There are many idiomatic expressions which openly declare a priority for leadership. “One cannot serve two masters” and “too many cooks spoil the broth” are just two such declarations of a need for clear and unified leadership? But is this true in the business world? The most successful companies have CEOs who are accountable to an oversight board, regulatory boards and a board of directors. Most law firms act as partnerships in which there are many member partners necessitating that almost all decisions be presented before a community, put up to vote and left to sink or swim on their own merits. Is it harder to get things done when you must seek the will and utilize the group decision-making metrics? Absolutely. But as you so astutely notice, a central authority figure in business can be problematic as well, especially in a family business where others might have a stake in gains or losses (Hartman, & DesJardins, 2008a; Hartman, & DesJardins, 2008b).

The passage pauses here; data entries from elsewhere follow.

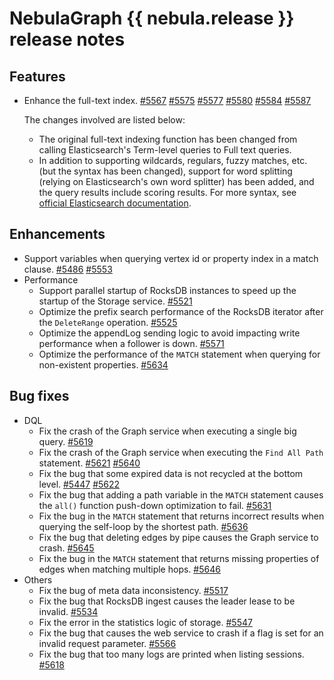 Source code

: # NebulaGraph {{ nebula.release }} release notes

## Features

- Enhance the full-text index. [#5567](https://github.com/vesoft-inc/nebula/pull/5567) [#5575](https://github.com/vesoft-inc/nebula/pull/5575) [#5577](https://github.com/vesoft-inc/nebula/pull/5577) [#5580](https://github.com/vesoft-inc/nebula/pull/5580) [#5584](https://github.com/vesoft-inc/nebula/pull/5584) [#5587](https://github.com/vesoft-inc/nebula/pull/5587)

  The changes involved are listed below:

  - The original full-text indexing function has been changed from calling Elasticsearch's Term-level queries to Full text queries.
  - In addition to supporting wildcards, regulars, fuzzy matches, etc. (but the syntax has been changed), support for word splitting (relying on Elasticsearch's own word splitter) has been added, and the query results include scoring results. For more syntax, see [official Elasticsearch documentation](https://www.elastic.co/guide/en/elasticsearch/reference/current/full-text-queries.html).

## Enhancements

- Support variables when querying vertex id or property index in a match clause. [#5486](https://github.com/vesoft-inc/nebula/pull/5486) [#5553](https://github.com/vesoft-inc/nebula/pull/5553)
- Performance
  - Support parallel startup of RocksDB instances to speed up the startup of the Storage service. [#5521](https://github.com/vesoft-inc/nebula/pull/5521)
  - Optimize the prefix search performance of the RocksDB iterator after the `DeleteRange` operation. [#5525](https://github.com/vesoft-inc/nebula/pull/5525)
  - Optimize the appendLog sending logic to avoid impacting write performance when a follower is down. [#5571](https://github.com/vesoft-inc/nebula/pull/5571)
  - Optimize the performance of the `MATCH` statement when querying for non-existent properties. [#5634](https://github.com/vesoft-inc/nebula/pull/5634)

## Bug fixes

- DQL
  - Fix the crash of the Graph service when executing a single big query. [#5619](https://github.com/vesoft-inc/nebula/pull/5619)
  - Fix the crash of the Graph service when executing the `Find All Path` statement. [#5621](https://github.com/vesoft-inc/nebula/pull/5621) [#5640](https://github.com/vesoft-inc/nebula/pull/5640)
  - Fix the bug that some expired data is not recycled at the bottom level. [#5447](https://github.com/vesoft-inc/nebula/pull/5447) [#5622](https://github.com/vesoft-inc/nebula/pull/5622)
  - Fix the bug that adding a path variable in the `MATCH` statement causes the `all()` function push-down optimization to fail. [#5631](https://github.com/vesoft-inc/nebula/pull/5631)
  - Fix the bug in the `MATCH` statement that returns incorrect results when querying the self-loop by the shortest path. [#5636](https://github.com/vesoft-inc/nebula/pull/5636)
  - Fix the bug that deleting edges by pipe causes the Graph service to crash. [#5645](https://github.com/vesoft-inc/nebula/pull/5645)
  - Fix the bug in the `MATCH` statement that returns missing properties of edges when matching multiple hops. [#5646](https://github.com/vesoft-inc/nebula/pull/5646)
- Others
  - Fix the bug of meta data inconsistency. [#5517](https://github.com/vesoft-inc/nebula/pull/5517)
  - Fix the bug that RocksDB ingest causes the leader lease to be invalid. [#5534](https://github.com/vesoft-inc/nebula/pull/5534)
  - Fix the error in the statistics logic of storage. [#5547](https://github.com/vesoft-inc/nebula/pull/5547)
  - Fix the bug that causes the web service to crash if a flag is set for an invalid request parameter. [#5566](https://github.com/vesoft-inc/nebula/pull/5566)
  - Fix the bug that too many logs are printed when listing sessions. [#5618](https://github.com/vesoft-inc/nebula/pull/5618)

Moreover, I agree with your point that strategic decisions be left to leadership and that ideation and new direction be very controlled to minimize risks associated with failure. However, I’ve found that it is also risky to rely on one key player to make most of the major moves, especially if he or she does not have a “wing person” to pick up the slack in a time of need (Loehr, & Scwartz. 2008).
Additionally, a company centered on the executive moves and decisions of one person is in a very vulnerable position should that individual no longer be available. A management team that works together or a board of directors can share notes and decisions and bring a wealth of new opportunities and ideas to the company. In essence, a diversity of knowledge and skills is favorable and this diversity can be had with the help of a consulting firm if a solid strategic position is made a priority, often with the aid of a balanced scorecard management tool (Loehr, & Scwartz. 2008).

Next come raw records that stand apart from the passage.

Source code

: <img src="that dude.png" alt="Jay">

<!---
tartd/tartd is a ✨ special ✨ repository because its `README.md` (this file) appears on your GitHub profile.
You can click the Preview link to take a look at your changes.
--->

Another priority is the retention of new and long term hires. A big part of a retention strategy requires the training and development of new and existing staff. Even though this is a family business, retention might be a problem, particularly if a young and up and coming family member felt that his or her interests where not being factored in and if he then went on to assume that he might do better back at school or, worse, in a competitor’s backyard.
The economy is tricky and markets are more volatile than they were 10 years ago. The changing requirements of businesses mandate major changes in operational strategy and workflow, even in successful family-owned businesses, particularly those in healthcare that are subject to the same scrutiny and review as many other more large companies.
References
Hartman, L. P., & DesJardins, J. (2008a). Ethical decision making: Personal and professional contexts. In Leadership: Ethics and leadership anthology (pp. 62-89). New York, NY: McGraw Hill Primis.
Hartman, L. P., & DesJardins, J. (2008b). Philosophical ethics and business. In Leadership: Ethics and leadership anthology (pp. 90-136). New York, NY: McGraw Hill Primis.
Loehr, J., & Scwartz, T. (2008). The making of a corporate athlete. In Leadership: Ethics and leadership anthology (pp. 190-201). New York, NY: McGraw Hill Primis.